----- SUPPLIED RECORDS

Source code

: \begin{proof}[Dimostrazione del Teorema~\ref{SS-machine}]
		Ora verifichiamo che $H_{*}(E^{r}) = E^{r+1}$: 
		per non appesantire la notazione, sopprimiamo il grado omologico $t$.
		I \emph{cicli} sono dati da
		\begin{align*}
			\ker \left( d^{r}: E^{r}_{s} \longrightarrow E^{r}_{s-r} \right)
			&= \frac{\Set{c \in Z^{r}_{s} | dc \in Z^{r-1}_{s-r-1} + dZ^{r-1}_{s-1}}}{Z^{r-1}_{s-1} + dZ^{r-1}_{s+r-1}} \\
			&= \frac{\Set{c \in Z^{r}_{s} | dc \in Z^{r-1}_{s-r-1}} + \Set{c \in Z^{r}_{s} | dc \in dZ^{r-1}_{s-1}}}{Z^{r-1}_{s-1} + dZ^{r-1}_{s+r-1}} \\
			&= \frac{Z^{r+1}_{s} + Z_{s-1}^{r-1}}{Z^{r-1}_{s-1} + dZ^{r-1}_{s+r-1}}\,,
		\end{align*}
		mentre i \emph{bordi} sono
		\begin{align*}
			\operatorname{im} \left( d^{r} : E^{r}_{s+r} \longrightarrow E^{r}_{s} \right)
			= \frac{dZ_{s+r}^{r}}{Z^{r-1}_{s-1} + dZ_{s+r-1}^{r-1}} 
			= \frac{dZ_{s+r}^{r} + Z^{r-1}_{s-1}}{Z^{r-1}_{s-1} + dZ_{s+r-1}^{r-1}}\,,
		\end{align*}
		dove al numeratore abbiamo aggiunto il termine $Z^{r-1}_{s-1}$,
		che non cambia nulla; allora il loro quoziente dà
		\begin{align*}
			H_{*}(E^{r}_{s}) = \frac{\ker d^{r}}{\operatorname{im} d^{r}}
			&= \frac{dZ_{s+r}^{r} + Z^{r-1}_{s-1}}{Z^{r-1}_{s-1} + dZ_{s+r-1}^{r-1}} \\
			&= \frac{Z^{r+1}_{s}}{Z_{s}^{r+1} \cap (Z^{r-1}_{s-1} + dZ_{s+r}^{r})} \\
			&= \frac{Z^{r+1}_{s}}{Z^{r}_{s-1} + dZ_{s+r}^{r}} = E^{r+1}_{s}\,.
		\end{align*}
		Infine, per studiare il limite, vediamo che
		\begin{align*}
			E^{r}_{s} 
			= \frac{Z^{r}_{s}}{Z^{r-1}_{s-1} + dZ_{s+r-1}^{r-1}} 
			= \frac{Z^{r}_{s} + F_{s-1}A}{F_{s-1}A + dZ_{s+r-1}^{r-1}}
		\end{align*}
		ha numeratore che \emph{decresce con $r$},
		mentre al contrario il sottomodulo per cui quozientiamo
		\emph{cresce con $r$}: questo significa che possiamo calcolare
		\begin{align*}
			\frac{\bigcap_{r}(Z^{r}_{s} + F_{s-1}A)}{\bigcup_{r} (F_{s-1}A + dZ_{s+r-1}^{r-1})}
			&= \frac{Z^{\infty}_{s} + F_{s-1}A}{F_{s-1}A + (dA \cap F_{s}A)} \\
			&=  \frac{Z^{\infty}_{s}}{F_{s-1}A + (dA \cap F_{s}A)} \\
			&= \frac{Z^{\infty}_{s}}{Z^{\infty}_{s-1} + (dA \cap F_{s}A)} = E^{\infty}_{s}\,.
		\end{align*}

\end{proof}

----------
----- SUPPLIED RECORDS

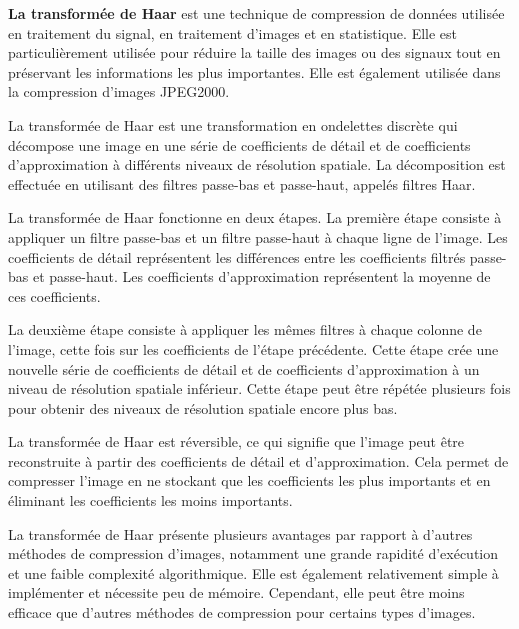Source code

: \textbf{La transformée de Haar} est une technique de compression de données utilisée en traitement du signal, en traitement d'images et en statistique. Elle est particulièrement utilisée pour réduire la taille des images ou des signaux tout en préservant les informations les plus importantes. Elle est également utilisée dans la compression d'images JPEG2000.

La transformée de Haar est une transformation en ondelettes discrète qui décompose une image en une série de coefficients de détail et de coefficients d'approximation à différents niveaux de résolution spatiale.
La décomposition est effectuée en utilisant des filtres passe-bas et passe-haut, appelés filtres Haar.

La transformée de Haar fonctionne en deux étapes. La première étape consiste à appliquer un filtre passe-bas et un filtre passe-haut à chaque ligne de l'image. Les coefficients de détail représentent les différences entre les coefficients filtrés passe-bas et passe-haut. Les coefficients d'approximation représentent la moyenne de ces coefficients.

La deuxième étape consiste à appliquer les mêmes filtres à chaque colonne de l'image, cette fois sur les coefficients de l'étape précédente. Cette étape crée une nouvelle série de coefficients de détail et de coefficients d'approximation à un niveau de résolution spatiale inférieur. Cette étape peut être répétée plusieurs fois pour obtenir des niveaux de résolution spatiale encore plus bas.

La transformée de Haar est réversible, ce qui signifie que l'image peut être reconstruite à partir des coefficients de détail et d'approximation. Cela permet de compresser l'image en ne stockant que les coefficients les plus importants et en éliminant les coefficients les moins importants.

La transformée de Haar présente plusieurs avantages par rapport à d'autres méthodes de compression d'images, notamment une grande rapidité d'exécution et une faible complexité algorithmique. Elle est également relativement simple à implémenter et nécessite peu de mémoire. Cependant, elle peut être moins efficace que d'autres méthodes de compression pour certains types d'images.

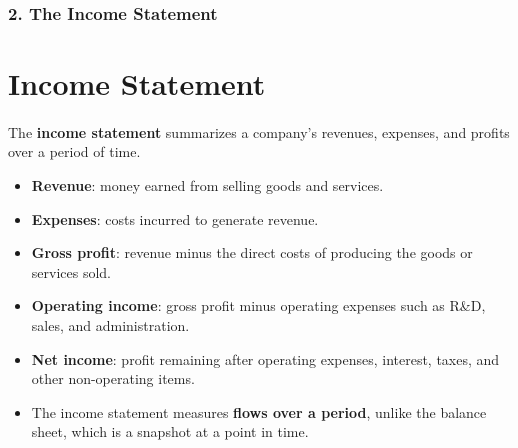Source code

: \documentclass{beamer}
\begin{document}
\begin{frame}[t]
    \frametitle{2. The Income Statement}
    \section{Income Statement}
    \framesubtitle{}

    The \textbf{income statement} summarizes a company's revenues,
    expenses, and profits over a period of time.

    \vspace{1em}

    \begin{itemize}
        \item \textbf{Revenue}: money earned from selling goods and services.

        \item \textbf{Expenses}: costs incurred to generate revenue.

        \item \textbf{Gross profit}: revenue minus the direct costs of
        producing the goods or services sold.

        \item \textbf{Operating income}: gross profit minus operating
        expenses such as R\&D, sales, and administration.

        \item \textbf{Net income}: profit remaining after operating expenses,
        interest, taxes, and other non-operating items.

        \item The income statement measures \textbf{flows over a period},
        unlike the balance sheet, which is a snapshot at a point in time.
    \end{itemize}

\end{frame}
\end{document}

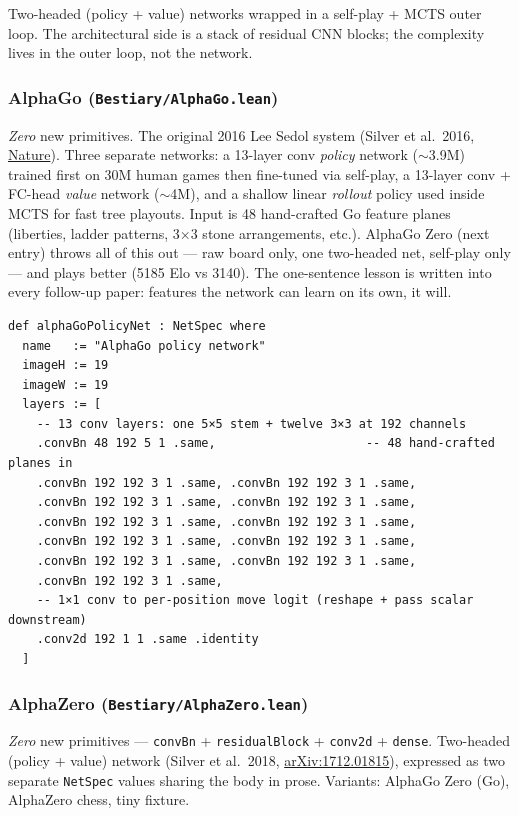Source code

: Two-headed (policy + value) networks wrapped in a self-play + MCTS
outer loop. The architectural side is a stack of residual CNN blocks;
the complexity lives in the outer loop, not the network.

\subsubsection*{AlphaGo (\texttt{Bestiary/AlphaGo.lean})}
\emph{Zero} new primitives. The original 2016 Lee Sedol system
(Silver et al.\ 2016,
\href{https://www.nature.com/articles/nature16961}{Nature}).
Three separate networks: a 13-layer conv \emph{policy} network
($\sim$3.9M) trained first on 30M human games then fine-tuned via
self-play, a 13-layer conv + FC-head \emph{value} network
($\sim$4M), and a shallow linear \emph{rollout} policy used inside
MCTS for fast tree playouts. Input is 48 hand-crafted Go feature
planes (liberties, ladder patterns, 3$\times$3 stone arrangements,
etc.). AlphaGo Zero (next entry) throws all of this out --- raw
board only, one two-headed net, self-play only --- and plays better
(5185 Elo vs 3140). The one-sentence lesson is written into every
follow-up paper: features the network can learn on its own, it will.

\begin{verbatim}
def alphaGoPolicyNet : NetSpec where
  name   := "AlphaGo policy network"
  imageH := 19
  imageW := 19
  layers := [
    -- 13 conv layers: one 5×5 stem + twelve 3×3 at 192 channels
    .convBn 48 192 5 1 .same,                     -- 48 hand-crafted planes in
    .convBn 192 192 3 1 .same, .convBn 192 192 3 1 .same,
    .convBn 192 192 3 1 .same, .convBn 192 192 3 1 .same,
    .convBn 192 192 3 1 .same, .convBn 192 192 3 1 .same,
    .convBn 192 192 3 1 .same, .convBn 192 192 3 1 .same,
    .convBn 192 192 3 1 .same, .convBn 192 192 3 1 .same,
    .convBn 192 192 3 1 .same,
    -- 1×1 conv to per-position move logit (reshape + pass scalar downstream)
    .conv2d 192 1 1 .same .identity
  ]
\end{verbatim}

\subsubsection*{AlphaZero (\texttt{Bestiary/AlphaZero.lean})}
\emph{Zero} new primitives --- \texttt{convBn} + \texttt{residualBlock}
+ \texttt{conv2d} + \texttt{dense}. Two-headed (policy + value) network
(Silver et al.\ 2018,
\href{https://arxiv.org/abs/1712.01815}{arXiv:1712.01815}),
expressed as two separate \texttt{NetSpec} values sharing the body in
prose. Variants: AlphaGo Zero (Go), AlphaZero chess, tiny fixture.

----------

REQUIRED WORK →
Each line above that contains "headed" must be copied out.

ANSWER TO THE PROBLEM →
: Two-headed (policy + value) networks wrapped in a self-play + MCTS
board only, one two-headed net, self-play only --- and plays better
+ \texttt{conv2d} + \texttt{dense}. Two-headed (policy + value) network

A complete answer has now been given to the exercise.